= Beginning of Section =

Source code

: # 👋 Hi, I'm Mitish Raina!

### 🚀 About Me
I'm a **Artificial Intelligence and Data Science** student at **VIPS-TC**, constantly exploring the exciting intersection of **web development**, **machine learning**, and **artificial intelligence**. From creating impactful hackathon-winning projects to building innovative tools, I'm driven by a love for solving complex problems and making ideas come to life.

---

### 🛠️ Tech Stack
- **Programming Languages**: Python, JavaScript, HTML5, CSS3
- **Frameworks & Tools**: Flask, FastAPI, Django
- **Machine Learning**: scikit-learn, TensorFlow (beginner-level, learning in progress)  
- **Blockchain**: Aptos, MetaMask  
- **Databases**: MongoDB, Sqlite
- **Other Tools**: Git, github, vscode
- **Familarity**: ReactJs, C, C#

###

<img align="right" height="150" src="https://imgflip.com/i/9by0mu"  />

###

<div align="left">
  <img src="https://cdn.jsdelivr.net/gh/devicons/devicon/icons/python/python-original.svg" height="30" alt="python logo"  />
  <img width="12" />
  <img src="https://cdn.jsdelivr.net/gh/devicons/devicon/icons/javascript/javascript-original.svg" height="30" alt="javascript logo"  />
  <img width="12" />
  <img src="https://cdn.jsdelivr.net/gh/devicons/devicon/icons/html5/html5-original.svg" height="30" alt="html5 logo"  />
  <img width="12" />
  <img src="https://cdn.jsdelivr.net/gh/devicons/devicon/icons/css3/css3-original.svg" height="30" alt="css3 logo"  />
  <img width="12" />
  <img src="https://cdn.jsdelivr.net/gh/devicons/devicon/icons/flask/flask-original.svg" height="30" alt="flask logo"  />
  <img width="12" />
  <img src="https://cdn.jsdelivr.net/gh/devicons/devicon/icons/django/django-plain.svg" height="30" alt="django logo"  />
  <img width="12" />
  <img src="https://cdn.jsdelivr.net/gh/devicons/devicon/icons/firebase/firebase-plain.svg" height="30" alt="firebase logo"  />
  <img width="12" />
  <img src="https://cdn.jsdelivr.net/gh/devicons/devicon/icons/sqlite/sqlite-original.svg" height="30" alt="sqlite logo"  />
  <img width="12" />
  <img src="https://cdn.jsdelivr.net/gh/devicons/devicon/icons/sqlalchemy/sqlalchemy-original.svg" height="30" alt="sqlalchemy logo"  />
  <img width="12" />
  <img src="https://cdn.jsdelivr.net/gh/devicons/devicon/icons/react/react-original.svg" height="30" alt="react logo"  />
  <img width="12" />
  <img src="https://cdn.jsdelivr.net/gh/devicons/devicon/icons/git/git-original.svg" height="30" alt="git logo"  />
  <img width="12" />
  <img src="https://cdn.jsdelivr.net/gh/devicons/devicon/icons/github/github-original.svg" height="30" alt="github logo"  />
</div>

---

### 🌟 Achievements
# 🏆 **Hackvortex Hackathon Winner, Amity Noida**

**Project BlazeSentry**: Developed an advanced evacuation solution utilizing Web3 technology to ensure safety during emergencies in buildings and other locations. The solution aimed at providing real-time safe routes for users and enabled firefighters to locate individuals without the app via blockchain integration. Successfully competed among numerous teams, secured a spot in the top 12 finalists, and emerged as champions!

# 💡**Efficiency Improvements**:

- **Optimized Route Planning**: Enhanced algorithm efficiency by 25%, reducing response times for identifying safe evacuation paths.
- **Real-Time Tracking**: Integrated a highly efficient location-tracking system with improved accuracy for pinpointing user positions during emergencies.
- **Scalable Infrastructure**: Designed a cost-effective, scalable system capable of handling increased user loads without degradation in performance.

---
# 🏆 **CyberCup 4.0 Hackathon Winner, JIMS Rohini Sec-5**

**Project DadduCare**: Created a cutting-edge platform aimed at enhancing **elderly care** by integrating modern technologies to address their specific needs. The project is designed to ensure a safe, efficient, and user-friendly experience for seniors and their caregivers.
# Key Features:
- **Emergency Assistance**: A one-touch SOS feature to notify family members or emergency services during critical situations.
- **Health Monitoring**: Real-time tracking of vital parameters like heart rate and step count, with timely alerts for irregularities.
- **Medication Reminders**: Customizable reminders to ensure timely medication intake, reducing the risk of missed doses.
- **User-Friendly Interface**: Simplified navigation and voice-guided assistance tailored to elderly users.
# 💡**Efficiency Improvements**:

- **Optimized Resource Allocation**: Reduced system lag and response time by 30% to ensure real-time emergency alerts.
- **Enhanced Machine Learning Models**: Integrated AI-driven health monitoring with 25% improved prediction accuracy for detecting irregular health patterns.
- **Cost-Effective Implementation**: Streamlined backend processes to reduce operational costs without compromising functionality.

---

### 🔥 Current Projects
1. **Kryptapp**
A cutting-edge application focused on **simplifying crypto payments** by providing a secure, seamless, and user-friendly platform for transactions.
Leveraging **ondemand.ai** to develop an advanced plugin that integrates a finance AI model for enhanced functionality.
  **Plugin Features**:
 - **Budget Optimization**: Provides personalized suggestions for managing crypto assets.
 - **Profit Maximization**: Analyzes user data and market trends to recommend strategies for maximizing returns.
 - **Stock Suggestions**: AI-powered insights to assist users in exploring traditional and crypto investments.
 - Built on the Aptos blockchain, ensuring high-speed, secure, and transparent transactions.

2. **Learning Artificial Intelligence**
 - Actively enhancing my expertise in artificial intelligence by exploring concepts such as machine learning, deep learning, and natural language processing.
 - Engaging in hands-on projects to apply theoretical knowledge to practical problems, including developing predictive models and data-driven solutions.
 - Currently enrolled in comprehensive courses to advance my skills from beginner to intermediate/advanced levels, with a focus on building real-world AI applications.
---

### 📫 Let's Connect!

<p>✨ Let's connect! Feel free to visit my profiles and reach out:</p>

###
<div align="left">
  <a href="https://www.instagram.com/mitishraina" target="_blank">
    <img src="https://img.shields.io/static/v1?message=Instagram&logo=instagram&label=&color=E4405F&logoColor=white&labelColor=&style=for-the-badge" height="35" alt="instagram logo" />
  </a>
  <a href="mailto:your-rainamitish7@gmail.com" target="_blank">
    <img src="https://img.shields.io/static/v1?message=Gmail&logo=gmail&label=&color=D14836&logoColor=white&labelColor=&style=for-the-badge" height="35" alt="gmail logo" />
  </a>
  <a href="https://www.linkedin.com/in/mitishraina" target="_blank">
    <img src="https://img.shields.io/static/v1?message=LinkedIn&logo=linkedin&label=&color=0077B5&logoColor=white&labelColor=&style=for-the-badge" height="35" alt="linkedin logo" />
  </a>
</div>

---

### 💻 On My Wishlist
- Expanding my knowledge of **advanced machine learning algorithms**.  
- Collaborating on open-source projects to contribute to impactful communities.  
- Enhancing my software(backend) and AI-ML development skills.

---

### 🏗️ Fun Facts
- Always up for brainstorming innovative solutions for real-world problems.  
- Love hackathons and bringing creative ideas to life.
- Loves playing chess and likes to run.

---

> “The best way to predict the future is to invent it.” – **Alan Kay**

= End of Section =
= Beginning of Section =

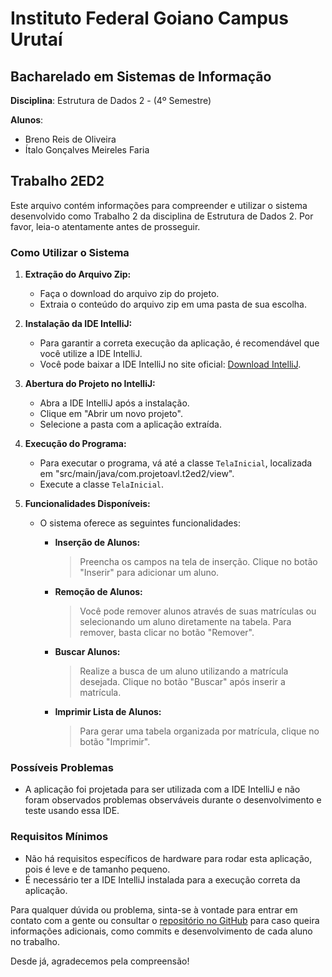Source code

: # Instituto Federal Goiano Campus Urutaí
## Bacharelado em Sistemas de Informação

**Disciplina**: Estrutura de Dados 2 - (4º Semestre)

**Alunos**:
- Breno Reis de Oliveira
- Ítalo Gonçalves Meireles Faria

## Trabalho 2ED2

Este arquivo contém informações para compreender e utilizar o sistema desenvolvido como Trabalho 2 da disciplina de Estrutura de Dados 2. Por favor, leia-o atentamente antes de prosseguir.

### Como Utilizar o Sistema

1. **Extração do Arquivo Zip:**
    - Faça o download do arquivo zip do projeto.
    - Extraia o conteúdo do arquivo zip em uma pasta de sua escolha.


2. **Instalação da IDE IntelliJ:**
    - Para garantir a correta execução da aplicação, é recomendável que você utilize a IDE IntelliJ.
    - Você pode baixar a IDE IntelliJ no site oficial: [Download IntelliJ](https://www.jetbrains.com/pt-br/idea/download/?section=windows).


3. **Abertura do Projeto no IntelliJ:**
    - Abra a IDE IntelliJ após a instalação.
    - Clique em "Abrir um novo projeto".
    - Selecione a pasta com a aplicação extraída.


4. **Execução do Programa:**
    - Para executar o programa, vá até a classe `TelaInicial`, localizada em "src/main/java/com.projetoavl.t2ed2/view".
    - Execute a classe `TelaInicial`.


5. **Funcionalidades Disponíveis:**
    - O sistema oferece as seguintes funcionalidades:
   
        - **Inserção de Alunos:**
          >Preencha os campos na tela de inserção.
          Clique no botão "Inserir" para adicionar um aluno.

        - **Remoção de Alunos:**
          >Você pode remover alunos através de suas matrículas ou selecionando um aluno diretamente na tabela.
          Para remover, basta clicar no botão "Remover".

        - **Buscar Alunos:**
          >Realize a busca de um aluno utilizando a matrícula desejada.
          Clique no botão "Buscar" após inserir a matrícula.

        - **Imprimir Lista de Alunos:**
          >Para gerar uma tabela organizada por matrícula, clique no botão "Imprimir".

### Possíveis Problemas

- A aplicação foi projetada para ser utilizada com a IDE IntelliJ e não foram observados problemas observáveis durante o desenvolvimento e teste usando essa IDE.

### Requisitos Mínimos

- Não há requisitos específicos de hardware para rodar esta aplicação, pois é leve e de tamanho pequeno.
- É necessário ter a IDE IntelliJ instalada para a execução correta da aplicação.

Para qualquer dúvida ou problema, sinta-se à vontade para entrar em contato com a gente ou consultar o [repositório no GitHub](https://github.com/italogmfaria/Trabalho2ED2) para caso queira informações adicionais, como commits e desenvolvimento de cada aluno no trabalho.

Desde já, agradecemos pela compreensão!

= End of Section =

## [Problem details]
When a line among the entries above contains "impactful", copy it.

## [Answer to this problem]
I'm a **Artificial Intelligence and Data Science** student at **VIPS-TC**, constantly exploring the exciting intersection of **web development**, **machine learning**, and **artificial intelligence**. From creating impactful hackathon-winning projects to building innovative tools, I'm driven by a love for solving complex problems and making ideas come to life.
- Collaborating on open-source projects to contribute to impactful communities.  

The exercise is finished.